A Great Autumn Container


Back in May, Betty put together some 50 container gardens.  Some contained a single specimen (a hydrangea, for example) but most consisted of from four to seven different cultivars, principally annuals, designed to provide spring and summer beauty around our garden.

It's like having something from a
Mediterranean villa on the back deck...
By September, nature takes its toll on most containers.  ‘Thugs’ take over, crowding out better behaved plants, leaving lopsided designs.  Those plants that cannot take summer heat (Lobelia, for example) wither and die.

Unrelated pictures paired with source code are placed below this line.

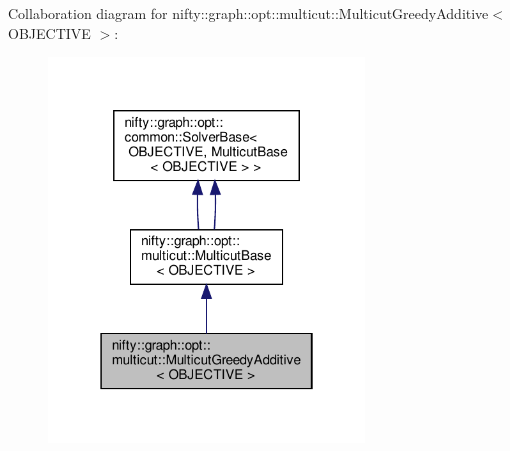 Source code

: Collaboration diagram for nifty\+:\+:graph\+:\+:opt\+:\+:multicut\+:\+:Multicut\+Greedy\+Additive$<$ O\+B\+J\+E\+C\+T\+I\+VE $>$\+:
\nopagebreak
\begin{figure}[H]
\begin{center}
\leavevmode
\includegraphics[width=238pt]{classnifty_1_1graph_1_1opt_1_1multicut_1_1MulticutGreedyAdditive__coll__graph}
\end{center}
\end{figure}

But some containers come through the season in fine form and, occasionally, a few get even better with the passage of time, as though created with September in mind.

One of those containers has been on our back deck for the past four months, improving with age.  The dominant or ‘anchor’ plant is a coleus, a Proven Winners ‘Dipt in Wine’.  The tag said it would grow 20 inches to 36 inches; this one seems extraordinarily happy at the lower height.  Above it are a pair of plants to provide the correct height proportion for the container.  One is a Proven Winner cape mallow called ‘Slightly Strawberry’; the other is a Talinum ‘Limon’ with beautiful green-yellow foliage and a spray of tiny ‘berries’ in an airy halo.  At the base are two accent plants, a pink begonia and a Dianthus ‘Ideal Select Violet’.

The container looked great in May and terrific through the summer months.  Now, with cooler weather, it looks like it belongs in a Mediterranean villa.